<128>C'est ce que je présume par la lettre que vous avez écrite à l'évêque de Sens, et sur ce que toutes les lettres mandent de Paris. Vous pouvez juger de ma surprise et de l'étonnement d'un esprit philosophique, lorsqu'il voit le ministre de la vérité plier les genoux devant l'idole de la superstition.

Les Midas mitrés triomphent, dans ce siècle, des Voltaire et des grands hommes. Mais c'est apparemment le siècle où les ignorants doivent en tous genres être préférés, en France, aux savants et aux habiles gens. O tempora! o mores!
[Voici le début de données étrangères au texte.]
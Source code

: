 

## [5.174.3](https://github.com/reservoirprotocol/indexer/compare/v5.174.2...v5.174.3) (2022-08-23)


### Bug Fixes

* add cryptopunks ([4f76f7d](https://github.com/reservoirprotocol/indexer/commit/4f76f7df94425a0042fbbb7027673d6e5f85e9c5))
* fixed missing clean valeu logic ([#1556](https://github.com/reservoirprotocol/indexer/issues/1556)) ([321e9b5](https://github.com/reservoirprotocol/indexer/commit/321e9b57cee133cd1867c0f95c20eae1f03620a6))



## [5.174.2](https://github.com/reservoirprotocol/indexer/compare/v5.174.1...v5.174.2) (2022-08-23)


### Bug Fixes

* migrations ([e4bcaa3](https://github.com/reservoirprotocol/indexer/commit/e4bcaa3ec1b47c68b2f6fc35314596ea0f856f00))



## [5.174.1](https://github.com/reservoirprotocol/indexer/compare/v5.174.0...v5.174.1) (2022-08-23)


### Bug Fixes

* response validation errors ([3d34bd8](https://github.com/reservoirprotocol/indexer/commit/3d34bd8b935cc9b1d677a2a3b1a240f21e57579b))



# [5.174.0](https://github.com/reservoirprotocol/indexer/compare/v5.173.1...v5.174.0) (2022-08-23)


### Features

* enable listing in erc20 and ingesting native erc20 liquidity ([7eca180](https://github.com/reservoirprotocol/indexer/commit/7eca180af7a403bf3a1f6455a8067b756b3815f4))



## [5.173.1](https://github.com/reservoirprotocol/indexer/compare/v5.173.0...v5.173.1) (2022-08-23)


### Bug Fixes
Quarante savants perroquets,
Tour à tour maîtres et valets
De l'usage et de la grammaire,
Placés au Parnasse français,
Vous en ont donc exclu, Voltaire?
C'est sans doute par vanité.
Ce refus n'est pas ridicule;
Une aussi brillante clarté
Eût de leur faible crépuscule
Terni la frivole beauté.

Je crois que la France est le seul pays en Europe où les ânesa et les sots puissent à présent faire fortune. Je vous envoie l'Avant-propos de mes Mémoires; le reste n'est point ostensible.

Je ne vous écris point aussi souvent que je le voudrais; ne vous en prenez point à moi, mais à tant et tant d'occupations qui me partagent.
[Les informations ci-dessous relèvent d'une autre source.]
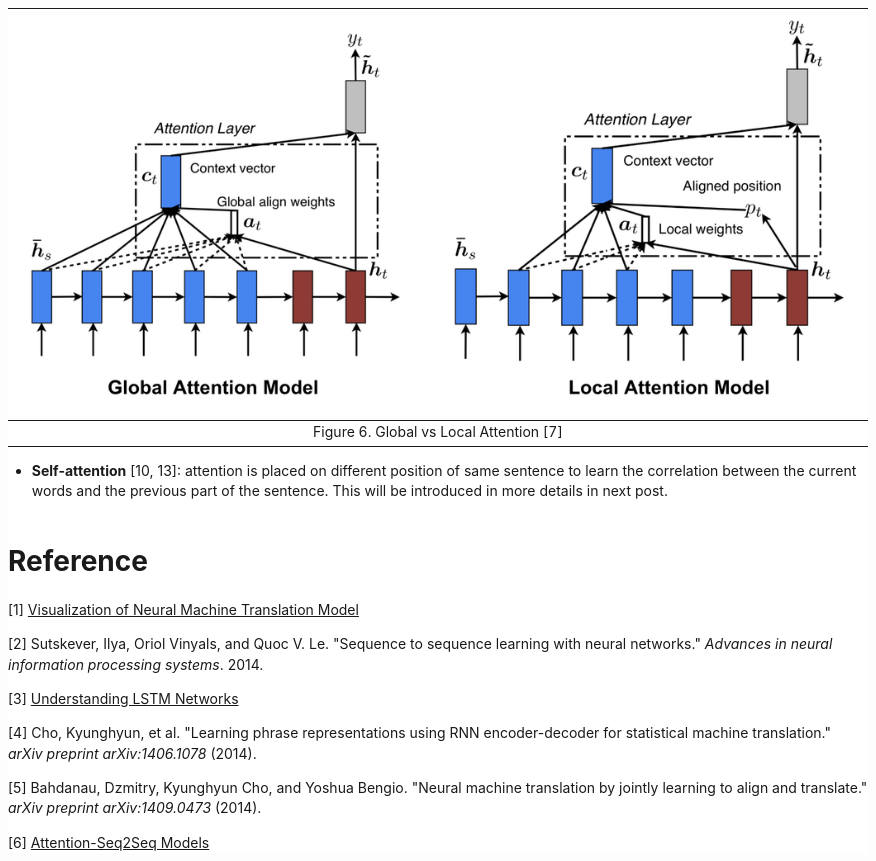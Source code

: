   | ![global_local_attention](/assets/img/global_local_attention.png) |
  | :----------------------------------------------------------: |
  |           Figure 6. Global vs Local Attention [7]            |

  

- **Self-attention** [10, 13]: attention is placed on different position of same sentence to learn the correlation between the current words and the previous part of the sentence. This will be introduced in more details in next post.










# Reference 

[1] [Visualization of Neural Machine Translation Model](http://jalammar.github.io/visualizing-neural-machine-translation-mechanics-of-seq2seq-models-with-attention/)

[2] Sutskever, Ilya, Oriol Vinyals, and Quoc V. Le. "Sequence to sequence learning with neural networks." *Advances in neural information processing systems*. 2014.

[3] [Understanding LSTM Networks](https://colah.github.io/posts/2015-08-Understanding-LSTMs/) 

[4] Cho, Kyunghyun, et al. "Learning phrase representations using RNN encoder-decoder for statistical machine translation." *arXiv preprint arXiv:1406.1078* (2014). 

[5] Bahdanau, Dzmitry, Kyunghyun Cho, and Yoshua Bengio. "Neural machine translation by jointly learning to align and translate." *arXiv preprint arXiv:1409.0473* (2014).

[6] [Attention-Seq2Seq Models](https://towardsdatascience.com/day-1-2-attention-seq2seq-models-65df3f49e263)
Adieu, cher Voltaire; ne m'oubliez point, malgré mon silence, et croyez que, sur le sujet de l'amitié, je ne pense pas moins à vous qu'autrefois.


a Voltaire appelait son ennemi Boyer âne de Mirepoix, à cause de sa signature : Boyer, anc. évêque de Mirepoix, dans laquelle il feignait de prendre anc. pour âne.